(Source data)
-*-
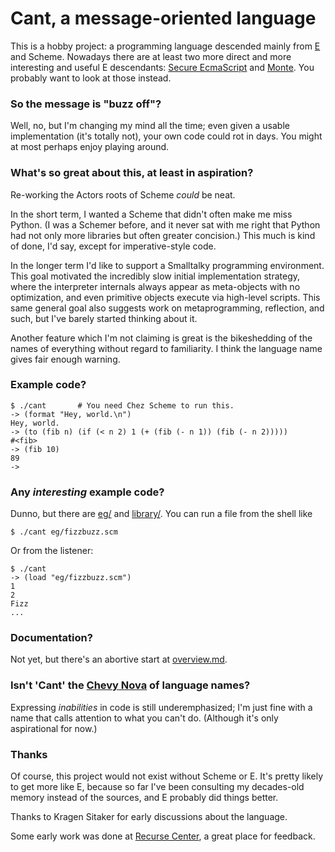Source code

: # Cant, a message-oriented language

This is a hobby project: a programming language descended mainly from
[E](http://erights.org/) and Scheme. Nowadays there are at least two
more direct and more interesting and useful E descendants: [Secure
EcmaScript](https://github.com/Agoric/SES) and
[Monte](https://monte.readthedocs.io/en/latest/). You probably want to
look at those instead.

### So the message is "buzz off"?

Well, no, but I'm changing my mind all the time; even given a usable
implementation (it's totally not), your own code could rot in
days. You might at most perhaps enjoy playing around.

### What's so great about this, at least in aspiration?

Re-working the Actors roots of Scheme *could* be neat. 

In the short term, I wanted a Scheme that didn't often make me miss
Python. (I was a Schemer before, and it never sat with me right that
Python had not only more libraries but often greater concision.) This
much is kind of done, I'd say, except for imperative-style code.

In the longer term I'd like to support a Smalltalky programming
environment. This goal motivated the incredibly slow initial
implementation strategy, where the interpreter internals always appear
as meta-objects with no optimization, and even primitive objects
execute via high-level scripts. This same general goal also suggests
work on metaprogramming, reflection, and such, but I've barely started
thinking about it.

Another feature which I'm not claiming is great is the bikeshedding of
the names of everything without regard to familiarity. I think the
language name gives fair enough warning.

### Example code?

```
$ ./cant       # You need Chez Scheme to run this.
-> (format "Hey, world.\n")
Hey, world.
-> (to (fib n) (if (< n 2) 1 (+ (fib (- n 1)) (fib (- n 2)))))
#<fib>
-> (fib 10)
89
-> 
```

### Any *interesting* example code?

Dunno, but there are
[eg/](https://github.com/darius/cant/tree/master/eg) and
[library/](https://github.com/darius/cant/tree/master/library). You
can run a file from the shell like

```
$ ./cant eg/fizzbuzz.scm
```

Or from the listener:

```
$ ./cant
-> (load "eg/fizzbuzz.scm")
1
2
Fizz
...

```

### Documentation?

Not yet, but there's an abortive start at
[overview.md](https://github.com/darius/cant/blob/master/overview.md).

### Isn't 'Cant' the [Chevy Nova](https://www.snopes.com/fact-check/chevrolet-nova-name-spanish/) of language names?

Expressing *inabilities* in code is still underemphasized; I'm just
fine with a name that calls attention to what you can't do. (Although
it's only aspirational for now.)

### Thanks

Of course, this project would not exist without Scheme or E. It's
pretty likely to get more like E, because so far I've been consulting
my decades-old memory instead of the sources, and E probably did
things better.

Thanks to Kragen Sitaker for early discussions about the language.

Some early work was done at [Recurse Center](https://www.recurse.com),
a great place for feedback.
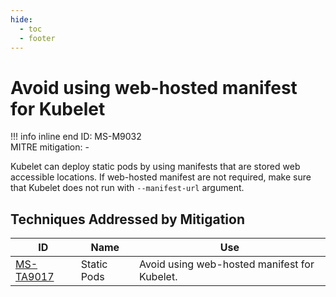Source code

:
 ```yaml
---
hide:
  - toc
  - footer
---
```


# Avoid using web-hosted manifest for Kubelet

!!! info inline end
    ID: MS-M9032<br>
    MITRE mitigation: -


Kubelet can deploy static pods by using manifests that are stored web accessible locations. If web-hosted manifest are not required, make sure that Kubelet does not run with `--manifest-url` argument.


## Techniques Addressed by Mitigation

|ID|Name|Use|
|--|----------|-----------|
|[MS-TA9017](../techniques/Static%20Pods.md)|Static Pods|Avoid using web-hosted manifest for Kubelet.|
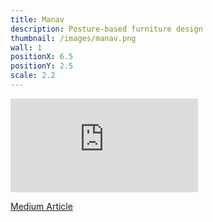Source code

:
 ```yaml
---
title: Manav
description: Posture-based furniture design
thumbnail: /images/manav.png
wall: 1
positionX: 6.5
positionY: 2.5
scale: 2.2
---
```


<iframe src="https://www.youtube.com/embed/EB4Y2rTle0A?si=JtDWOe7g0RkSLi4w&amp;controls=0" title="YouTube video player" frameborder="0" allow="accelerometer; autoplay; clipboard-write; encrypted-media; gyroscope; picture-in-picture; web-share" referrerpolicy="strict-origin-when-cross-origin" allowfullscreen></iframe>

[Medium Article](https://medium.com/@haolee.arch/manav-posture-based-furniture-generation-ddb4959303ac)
-*-
An exact printout of the entries is wanted, covering the first line through the line holding "days. You might", with pictures kept out of it.

- Answer -
Source code

: # Cant, a message-oriented language

This is a hobby project: a programming language descended mainly from
[E](http://erights.org/) and Scheme. Nowadays there are at least two
more direct and more interesting and useful E descendants: [Secure
EcmaScript](https://github.com/Agoric/SES) and
[Monte](https://monte.readthedocs.io/en/latest/). You probably want to
look at those instead.

### So the message is "buzz off"?

Well, no, but I'm changing my mind all the time; even given a usable
implementation (it's totally not), your own code could rot in
days. You might at most perhaps enjoy playing around.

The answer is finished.